_What is needed_. With the images set aside, retype every record below character for character.

_Records excerpted from a collection_.

· · · ·

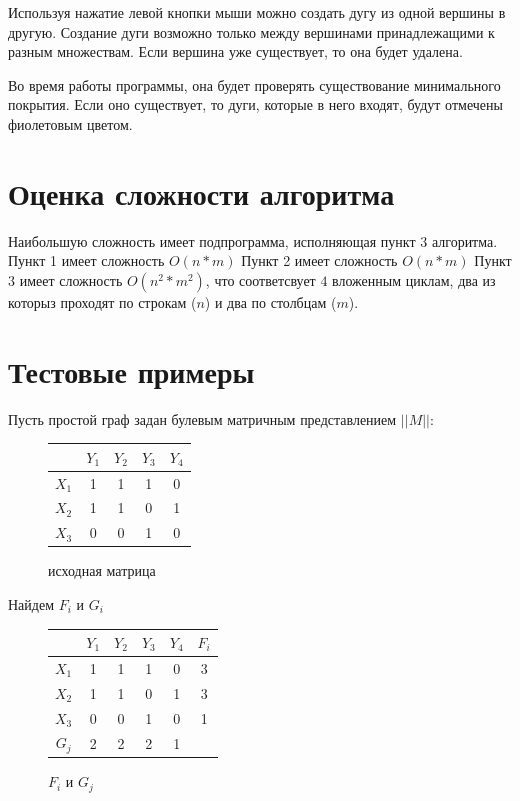 \documentclass[12pt]{article}
\begin{document}
Используя нажатие левой кнопки мыши можно создать дугу из
одной вершины в другую. Создание дуги возможно только между вершинами
принадлежащими к разным множествам. Если вершина уже существует, то
она будет удалена.

Во время работы программы, она будет проверять существование
минимального покрытия. Если оно существует, то дуги, которые в него входят,
будут отмечены фиолетовым цветом.

\section{Оценка сложности алгоритма}

Наибольшую сложность имеет подпрограмма, исполняющая
пункт 3 алгоритма. Пункт 1 имеет сложность $O(n * m)$
Пункт 2 имеет сложность $O(n * m)$
Пункт 3 имеет сложность $O(n^2 * m^2)$, что соответсвует $4$
вложенным циклам, два из которыз проходят по строкам ($n$) и
два по столбцам ($m$).

\section{Тестовые примеры}

Пусть простой граф задан булевым матричным представлением $||M||$:

\begin{figure}[H]
    \centering
    \begin{tabular}{ c|c|c|c|c| }
              & $Y_1$ & $Y_2$ & $Y_3$ & $Y_4$ \\
        \hline
        $X_1$ & 1     & 1     & 1     & 0     \\
        \hline
        $X_2$ & 1     & 1     & 0     & 1     \\
        \hline
        $X_3$ & 0     & 0     & 1     & 0     \\
        \hline
    \end{tabular}
    \label{fig:table1}
    \caption{исходная матрица}
\end{figure}

Найдем $F_i$ и $G_i$

\begin{figure}[H]
    \centering
    \begin{tabular}{ c|c|c|c|c|c }
              & $Y_1$ & $Y_2$ & $Y_3$ & $Y_4$ & $F_i$ \\
        \hline
        $X_1$ & 1     & 1     & 1     & 0     & 3     \\
        \hline
        $X_2$ & 1     & 1     & 0     & 1     & 3     \\
        \hline
        $X_3$ & 0     & 0     & 1     & 0     & 1     \\
        \hline
        $G_j$ & 2     & 2     & 2     & 1     &
    \end{tabular}
    \label{fig:FiGj}
    \caption{$F_i$ и $G_j$}
\end{figure}
\end{document}
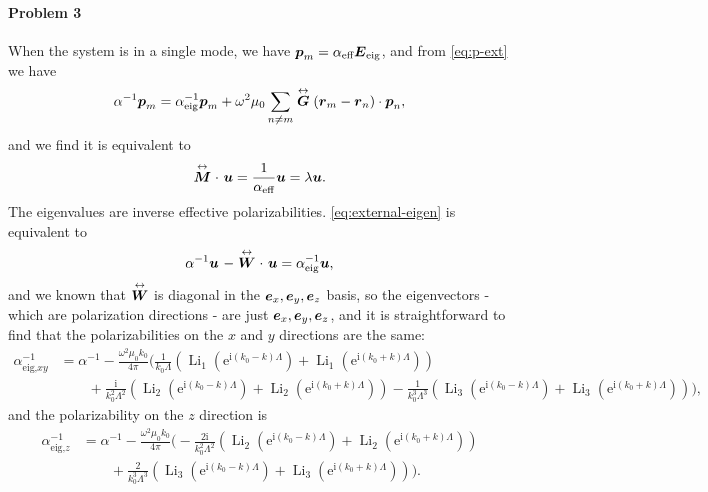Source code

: \documentclass[hyperref, a4paper]{article}
\newcommand*{\ii}{\mathrm{i}}
\newcommand*{\ee}{\mathrm{e}}
\DeclareMathOperator{\li}{Li}
\renewcommand{\tensor}[1]{ \stackrel{\leftrightarrow}{\vb*{#1}}}
\begin{document}
\paragraph{Problem 3} When the system is in a single mode, we have $\vb*{p}_m = \alpha_\text{eff} 
\vb*{E}_\text{eig}$, and from \eqref{eq:p-ext} we have 
\[
    \alpha^{-1} \vb*{p}_m = \alpha_\text{eig}^{-1} \vb*{p}_m + \omega^2 \mu_0 \sum_{n \neq m} \tensor{\vb*{G}}(\vb*{r}_m - \vb*{r}_n) \cdot \vb*{p}_n,
\]
and we find it is equivalent to 
\begin{equation}
    \tensor{\vb*{M}} \cdot \ \vb*{u} = \frac{1}{\alpha_\text{eff}} \vb*{u} = \lambda \vb*{u}.
    \label{eq:external-eigen}
\end{equation}
The eigenvalues are inverse effective polarizabilities. \eqref{eq:external-eigen} is equivalent to 
\[
    \alpha^{-1} \vb*{u} \ - \tensor{\vb*{W}} \cdot \ \vb*{u} = \alpha_\text{eig}^{-1} \vb*{u},
\]
and we known that $\tensor{\vb*{W}}$ is diagonal in the $\vb*{e}_x, \vb*{e}_y, \vb*{e}_z$ basis, so the
eigenvectors - which are polarization directions - are just $\vb*{e}_x, \vb*{e}_y, \vb*{e}_z$, and it is straightforward to find that the 
polarizabilities on the $x$ and $y$ directions are the same: 
\begin{equation}
    \begin{aligned}
        \alpha_\text{eig,$xy$}^{-1} &= \alpha^{-1} - \frac{\omega^2 \mu_0 k_0}{4 \pi} \biggl( \frac{1}{k_0 \Lambda} (\li_1(\ee^{\ii (k_0 - k) \Lambda}) + \li_1(\ee^{\ii (k_0 + k) \Lambda})) \\
        &\quad \quad + \frac{\ii}{k_0^2 \Lambda^2} (\li_2(\ee^{\ii (k_0 - k) \Lambda}) + \li_2(\ee^{\ii (k_0 + k) \Lambda})) - \frac{1}{k_0^3 \Lambda^3} (\li_3(\ee^{\ii (k_0 - k) \Lambda}) + \li_3(\ee^{\ii (k_0 + k) \Lambda})) \biggr),
    \end{aligned}
    \label{eq:alpha-xy}
\end{equation}
and the polarizability on the $z$ direction is 
\begin{equation}
    \begin{aligned}
        \alpha_\text{eig,$z$}^{-1} &= \alpha^{-1} - \frac{\omega^2 \mu_0 k_0}{4 \pi} \biggl( - \frac{2\ii}{k_0^2 \Lambda^2} (\li_2(\ee^{\ii (k_0 - k) \Lambda}) + \li_2(\ee^{\ii (k_0 + k) \Lambda})) \\
        &\quad \quad  + \frac{2}{k_0^3 \Lambda^3} (\li_3(\ee^{\ii (k_0 - k) \Lambda}) + \li_3(\ee^{\ii (k_0 + k) \Lambda})) \biggr).
    \end{aligned}
    \label{eq:alpha-z}
\end{equation}
\end{document}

· · · ·

_Output below_.
 \documentclass[12pt]{article}
\begin{document}
Используя нажатие левой кнопки мыши можно создать дугу из
одной вершины в другую. Создание дуги возможно только между вершинами
принадлежащими к разным множествам. Если вершина уже существует, то
она будет удалена.

Во время работы программы, она будет проверять существование
минимального покрытия. Если оно существует, то дуги, которые в него входят,
будут отмечены фиолетовым цветом.

\section{Оценка сложности алгоритма}

Наибольшую сложность имеет подпрограмма, исполняющая
пункт 3 алгоритма. Пункт 1 имеет сложность $O(n * m)$
Пункт 2 имеет сложность $O(n * m)$
Пункт 3 имеет сложность $O(n^2 * m^2)$, что соответсвует $4$
вложенным циклам, два из которыз проходят по строкам ($n$) и
два по столбцам ($m$).

\section{Тестовые примеры}

Пусть простой граф задан булевым матричным представлением $||M||$:

\begin{figure}[H]
    \centering
    \begin{tabular}{ c|c|c|c|c| }
              & $Y_1$ & $Y_2$ & $Y_3$ & $Y_4$ \\
        \hline
        $X_1$ & 1     & 1     & 1     & 0     \\
        \hline
        $X_2$ & 1     & 1     & 0     & 1     \\
        \hline
        $X_3$ & 0     & 0     & 1     & 0     \\
        \hline
    \end{tabular}
    \label{fig:table1}
    \caption{исходная матрица}
\end{figure}

Найдем $F_i$ и $G_i$

\begin{figure}[H]
    \centering
    \begin{tabular}{ c|c|c|c|c|c }
              & $Y_1$ & $Y_2$ & $Y_3$ & $Y_4$ & $F_i$ \\
        \hline
        $X_1$ & 1     & 1     & 1     & 0     & 3     \\
        \hline
        $X_2$ & 1     & 1     & 0     & 1     & 3     \\
        \hline
        $X_3$ & 0     & 0     & 1     & 0     & 1     \\
        \hline
        $G_j$ & 2     & 2     & 2     & 1     &
    \end{tabular}
    \label{fig:FiGj}
    \caption{$F_i$ и $G_j$}
\end{figure}
\end{document}
Source code

: \documentclass[hyperref, a4paper]{article}
\newcommand*{\ii}{\mathrm{i}}
\newcommand*{\ee}{\mathrm{e}}
\DeclareMathOperator{\li}{Li}
\renewcommand{\tensor}[1]{ \stackrel{\leftrightarrow}{\vb*{#1}}}
\begin{document}
\paragraph{Problem 3} When the system is in a single mode, we have $\vb*{p}_m = \alpha_\text{eff} 
\vb*{E}_\text{eig}$, and from \eqref{eq:p-ext} we have 
\[
    \alpha^{-1} \vb*{p}_m = \alpha_\text{eig}^{-1} \vb*{p}_m + \omega^2 \mu_0 \sum_{n \neq m} \tensor{\vb*{G}}(\vb*{r}_m - \vb*{r}_n) \cdot \vb*{p}_n,
\]
and we find it is equivalent to 
\begin{equation}
    \tensor{\vb*{M}} \cdot \ \vb*{u} = \frac{1}{\alpha_\text{eff}} \vb*{u} = \lambda \vb*{u}.
    \label{eq:external-eigen}
\end{equation}
The eigenvalues are inverse effective polarizabilities. \eqref{eq:external-eigen} is equivalent to 
\[
    \alpha^{-1} \vb*{u} \ - \tensor{\vb*{W}} \cdot \ \vb*{u} = \alpha_\text{eig}^{-1} \vb*{u},
\]
and we known that $\tensor{\vb*{W}}$ is diagonal in the $\vb*{e}_x, \vb*{e}_y, \vb*{e}_z$ basis, so the
eigenvectors - which are polarization directions - are just $\vb*{e}_x, \vb*{e}_y, \vb*{e}_z$, and it is straightforward to find that the 
polarizabilities on the $x$ and $y$ directions are the same: 
\begin{equation}
    \begin{aligned}
        \alpha_\text{eig,$xy$}^{-1} &= \alpha^{-1} - \frac{\omega^2 \mu_0 k_0}{4 \pi} \biggl( \frac{1}{k_0 \Lambda} (\li_1(\ee^{\ii (k_0 - k) \Lambda}) + \li_1(\ee^{\ii (k_0 + k) \Lambda})) \\
        &\quad \quad + \frac{\ii}{k_0^2 \Lambda^2} (\li_2(\ee^{\ii (k_0 - k) \Lambda}) + \li_2(\ee^{\ii (k_0 + k) \Lambda})) - \frac{1}{k_0^3 \Lambda^3} (\li_3(\ee^{\ii (k_0 - k) \Lambda}) + \li_3(\ee^{\ii (k_0 + k) \Lambda})) \biggr),
    \end{aligned}
    \label{eq:alpha-xy}
\end{equation}
and the polarizability on the $z$ direction is 
\begin{equation}
    \begin{aligned}
        \alpha_\text{eig,$z$}^{-1} &= \alpha^{-1} - \frac{\omega^2 \mu_0 k_0}{4 \pi} \biggl( - \frac{2\ii}{k_0^2 \Lambda^2} (\li_2(\ee^{\ii (k_0 - k) \Lambda}) + \li_2(\ee^{\ii (k_0 + k) \Lambda})) \\
        &\quad \quad  + \frac{2}{k_0^3 \Lambda^3} (\li_3(\ee^{\ii (k_0 - k) \Lambda}) + \li_3(\ee^{\ii (k_0 + k) \Lambda})) \biggr).
    \end{aligned}
    \label{eq:alpha-z}
\end{equation}
\end{document}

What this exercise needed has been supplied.